PROVIDED MATERIAL: Begin

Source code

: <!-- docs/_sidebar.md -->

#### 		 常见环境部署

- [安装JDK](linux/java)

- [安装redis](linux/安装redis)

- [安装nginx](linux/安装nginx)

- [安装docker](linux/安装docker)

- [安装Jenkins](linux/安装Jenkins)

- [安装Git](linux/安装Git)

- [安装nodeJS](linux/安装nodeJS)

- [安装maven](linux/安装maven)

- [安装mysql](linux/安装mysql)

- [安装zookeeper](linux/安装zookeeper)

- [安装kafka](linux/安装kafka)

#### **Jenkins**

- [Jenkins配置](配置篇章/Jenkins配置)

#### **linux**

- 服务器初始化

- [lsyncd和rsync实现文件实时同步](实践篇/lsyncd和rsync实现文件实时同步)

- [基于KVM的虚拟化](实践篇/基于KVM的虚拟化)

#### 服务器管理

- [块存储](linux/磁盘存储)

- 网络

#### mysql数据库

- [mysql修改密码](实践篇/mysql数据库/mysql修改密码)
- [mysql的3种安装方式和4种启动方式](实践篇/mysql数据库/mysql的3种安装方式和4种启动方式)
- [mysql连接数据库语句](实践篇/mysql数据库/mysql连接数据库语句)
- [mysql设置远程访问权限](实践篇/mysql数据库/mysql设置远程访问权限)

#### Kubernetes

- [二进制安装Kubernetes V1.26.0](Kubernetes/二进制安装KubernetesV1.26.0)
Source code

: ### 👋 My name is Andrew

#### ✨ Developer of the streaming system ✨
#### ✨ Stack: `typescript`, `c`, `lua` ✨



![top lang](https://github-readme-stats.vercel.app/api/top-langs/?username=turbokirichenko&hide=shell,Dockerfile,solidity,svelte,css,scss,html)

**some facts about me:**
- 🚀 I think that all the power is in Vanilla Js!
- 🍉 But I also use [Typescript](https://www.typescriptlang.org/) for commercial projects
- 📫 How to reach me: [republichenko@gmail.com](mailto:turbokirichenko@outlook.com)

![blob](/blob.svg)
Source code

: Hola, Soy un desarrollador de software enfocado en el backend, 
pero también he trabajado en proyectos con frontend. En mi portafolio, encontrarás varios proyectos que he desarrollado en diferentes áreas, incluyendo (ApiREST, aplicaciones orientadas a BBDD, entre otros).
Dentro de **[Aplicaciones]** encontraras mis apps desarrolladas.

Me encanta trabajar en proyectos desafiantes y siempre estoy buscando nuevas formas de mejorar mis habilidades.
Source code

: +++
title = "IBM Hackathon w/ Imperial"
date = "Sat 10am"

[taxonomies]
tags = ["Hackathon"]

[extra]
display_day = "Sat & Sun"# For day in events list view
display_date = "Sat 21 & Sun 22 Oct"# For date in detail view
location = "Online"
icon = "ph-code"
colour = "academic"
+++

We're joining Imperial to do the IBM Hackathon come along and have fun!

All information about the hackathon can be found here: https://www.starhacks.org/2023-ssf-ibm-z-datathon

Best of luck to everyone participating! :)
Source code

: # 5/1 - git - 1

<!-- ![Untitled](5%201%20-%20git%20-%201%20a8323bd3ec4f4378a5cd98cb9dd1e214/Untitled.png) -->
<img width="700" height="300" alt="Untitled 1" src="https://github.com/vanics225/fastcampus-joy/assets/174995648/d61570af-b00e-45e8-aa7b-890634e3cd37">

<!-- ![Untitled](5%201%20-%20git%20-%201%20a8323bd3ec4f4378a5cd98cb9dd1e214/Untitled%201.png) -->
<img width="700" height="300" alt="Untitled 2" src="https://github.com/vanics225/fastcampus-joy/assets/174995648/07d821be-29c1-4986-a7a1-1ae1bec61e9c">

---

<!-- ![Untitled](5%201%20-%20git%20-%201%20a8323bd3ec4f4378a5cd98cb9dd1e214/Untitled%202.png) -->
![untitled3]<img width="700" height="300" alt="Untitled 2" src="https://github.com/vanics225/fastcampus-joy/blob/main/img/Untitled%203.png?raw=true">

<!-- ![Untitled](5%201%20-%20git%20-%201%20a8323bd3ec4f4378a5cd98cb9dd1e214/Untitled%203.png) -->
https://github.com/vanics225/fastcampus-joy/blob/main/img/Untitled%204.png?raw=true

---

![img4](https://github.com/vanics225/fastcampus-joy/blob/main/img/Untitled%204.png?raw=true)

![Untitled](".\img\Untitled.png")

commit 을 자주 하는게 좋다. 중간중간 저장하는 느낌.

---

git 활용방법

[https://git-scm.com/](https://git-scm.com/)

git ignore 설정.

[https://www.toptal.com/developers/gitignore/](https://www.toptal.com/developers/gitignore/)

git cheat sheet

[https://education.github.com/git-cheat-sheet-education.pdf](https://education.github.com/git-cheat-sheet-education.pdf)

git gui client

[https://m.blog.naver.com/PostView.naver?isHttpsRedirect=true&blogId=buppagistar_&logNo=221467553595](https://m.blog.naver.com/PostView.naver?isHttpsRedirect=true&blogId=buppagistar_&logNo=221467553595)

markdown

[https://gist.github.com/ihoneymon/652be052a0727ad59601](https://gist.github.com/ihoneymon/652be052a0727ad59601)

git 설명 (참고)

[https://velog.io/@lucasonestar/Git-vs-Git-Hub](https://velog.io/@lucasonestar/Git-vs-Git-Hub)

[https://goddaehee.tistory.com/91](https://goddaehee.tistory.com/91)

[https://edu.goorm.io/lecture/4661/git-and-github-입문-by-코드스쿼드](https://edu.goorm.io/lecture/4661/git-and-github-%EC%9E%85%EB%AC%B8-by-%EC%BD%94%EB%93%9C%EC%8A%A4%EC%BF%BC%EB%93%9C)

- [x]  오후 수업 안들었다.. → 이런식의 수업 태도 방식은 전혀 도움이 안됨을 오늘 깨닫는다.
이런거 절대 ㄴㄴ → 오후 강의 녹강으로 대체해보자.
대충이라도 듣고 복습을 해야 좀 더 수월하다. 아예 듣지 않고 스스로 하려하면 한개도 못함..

PROVIDED MATERIAL: End

**WORK ITEM**. All lines above are to be transcribed exactly.

**SOLUTION TO THE EXERCISE**.
Source code

: <!-- docs/_sidebar.md -->

#### 		 常见环境部署

- [安装JDK](linux/java)

- [安装redis](linux/安装redis)

- [安装nginx](linux/安装nginx)

- [安装docker](linux/安装docker)

- [安装Jenkins](linux/安装Jenkins)

- [安装Git](linux/安装Git)

- [安装nodeJS](linux/安装nodeJS)

- [安装maven](linux/安装maven)

- [安装mysql](linux/安装mysql)

- [安装zookeeper](linux/安装zookeeper)

- [安装kafka](linux/安装kafka)

#### **Jenkins**

- [Jenkins配置](配置篇章/Jenkins配置)

#### **linux**

- 服务器初始化

- [lsyncd和rsync实现文件实时同步](实践篇/lsyncd和rsync实现文件实时同步)

- [基于KVM的虚拟化](实践篇/基于KVM的虚拟化)

#### 服务器管理

- [块存储](linux/磁盘存储)

- 网络

#### mysql数据库

- [mysql修改密码](实践篇/mysql数据库/mysql修改密码)
- [mysql的3种安装方式和4种启动方式](实践篇/mysql数据库/mysql的3种安装方式和4种启动方式)
- [mysql连接数据库语句](实践篇/mysql数据库/mysql连接数据库语句)
- [mysql设置远程访问权限](实践篇/mysql数据库/mysql设置远程访问权限)

#### Kubernetes

- [二进制安装Kubernetes V1.26.0](Kubernetes/二进制安装KubernetesV1.26.0)
Source code

: ### 👋 My name is Andrew

#### ✨ Developer of the streaming system ✨
#### ✨ Stack: `typescript`, `c`, `lua` ✨



![top lang](https://github-readme-stats.vercel.app/api/top-langs/?username=turbokirichenko&hide=shell,Dockerfile,solidity,svelte,css,scss,html)

**some facts about me:**
- 🚀 I think that all the power is in Vanilla Js!
- 🍉 But I also use [Typescript](https://www.typescriptlang.org/) for commercial projects
- 📫 How to reach me: [republichenko@gmail.com](mailto:turbokirichenko@outlook.com)

![blob](/blob.svg)
Source code

: Hola, Soy un desarrollador de software enfocado en el backend, 
pero también he trabajado en proyectos con frontend. En mi portafolio, encontrarás varios proyectos que he desarrollado en diferentes áreas, incluyendo (ApiREST, aplicaciones orientadas a BBDD, entre otros).
Dentro de **[Aplicaciones]** encontraras mis apps desarrolladas.

Me encanta trabajar en proyectos desafiantes y siempre estoy buscando nuevas formas de mejorar mis habilidades.
Source code

: +++
title = "IBM Hackathon w/ Imperial"
date = "Sat 10am"

[taxonomies]
tags = ["Hackathon"]

[extra]
display_day = "Sat & Sun"# For day in events list view
display_date = "Sat 21 & Sun 22 Oct"# For date in detail view
location = "Online"
icon = "ph-code"
colour = "academic"
+++

We're joining Imperial to do the IBM Hackathon come along and have fun!

All information about the hackathon can be found here: https://www.starhacks.org/2023-ssf-ibm-z-datathon

Best of luck to everyone participating! :)
Source code

: # 5/1 - git - 1

<!-- ![Untitled](5%201%20-%20git%20-%201%20a8323bd3ec4f4378a5cd98cb9dd1e214/Untitled.png) -->
<img width="700" height="300" alt="Untitled 1" src="https://github.com/vanics225/fastcampus-joy/assets/174995648/d61570af-b00e-45e8-aa7b-890634e3cd37">

<!-- ![Untitled](5%201%20-%20git%20-%201%20a8323bd3ec4f4378a5cd98cb9dd1e214/Untitled%201.png) -->
<img width="700" height="300" alt="Untitled 2" src="https://github.com/vanics225/fastcampus-joy/assets/174995648/07d821be-29c1-4986-a7a1-1ae1bec61e9c">

---

<!-- ![Untitled](5%201%20-%20git%20-%201%20a8323bd3ec4f4378a5cd98cb9dd1e214/Untitled%202.png) -->
![untitled3]<img width="700" height="300" alt="Untitled 2" src="https://github.com/vanics225/fastcampus-joy/blob/main/img/Untitled%203.png?raw=true">

<!-- ![Untitled](5%201%20-%20git%20-%201%20a8323bd3ec4f4378a5cd98cb9dd1e214/Untitled%203.png) -->
https://github.com/vanics225/fastcampus-joy/blob/main/img/Untitled%204.png?raw=true

---

![img4](https://github.com/vanics225/fastcampus-joy/blob/main/img/Untitled%204.png?raw=true)

![Untitled](".\img\Untitled.png")

commit 을 자주 하는게 좋다. 중간중간 저장하는 느낌.

---

git 활용방법

[https://git-scm.com/](https://git-scm.com/)

git ignore 설정.

[https://www.toptal.com/developers/gitignore/](https://www.toptal.com/developers/gitignore/)

git cheat sheet

[https://education.github.com/git-cheat-sheet-education.pdf](https://education.github.com/git-cheat-sheet-education.pdf)

git gui client

[https://m.blog.naver.com/PostView.naver?isHttpsRedirect=true&blogId=buppagistar_&logNo=221467553595](https://m.blog.naver.com/PostView.naver?isHttpsRedirect=true&blogId=buppagistar_&logNo=221467553595)

markdown

[https://gist.github.com/ihoneymon/652be052a0727ad59601](https://gist.github.com/ihoneymon/652be052a0727ad59601)

git 설명 (참고)

[https://velog.io/@lucasonestar/Git-vs-Git-Hub](https://velog.io/@lucasonestar/Git-vs-Git-Hub)

[https://goddaehee.tistory.com/91](https://goddaehee.tistory.com/91)

[https://edu.goorm.io/lecture/4661/git-and-github-입문-by-코드스쿼드](https://edu.goorm.io/lecture/4661/git-and-github-%EC%9E%85%EB%AC%B8-by-%EC%BD%94%EB%93%9C%EC%8A%A4%EC%BF%BC%EB%93%9C)

- [x]  오후 수업 안들었다.. → 이런식의 수업 태도 방식은 전혀 도움이 안됨을 오늘 깨닫는다.
이런거 절대 ㄴㄴ → 오후 강의 녹강으로 대체해보자.
대충이라도 듣고 복습을 해야 좀 더 수월하다. 아예 듣지 않고 스스로 하려하면 한개도 못함..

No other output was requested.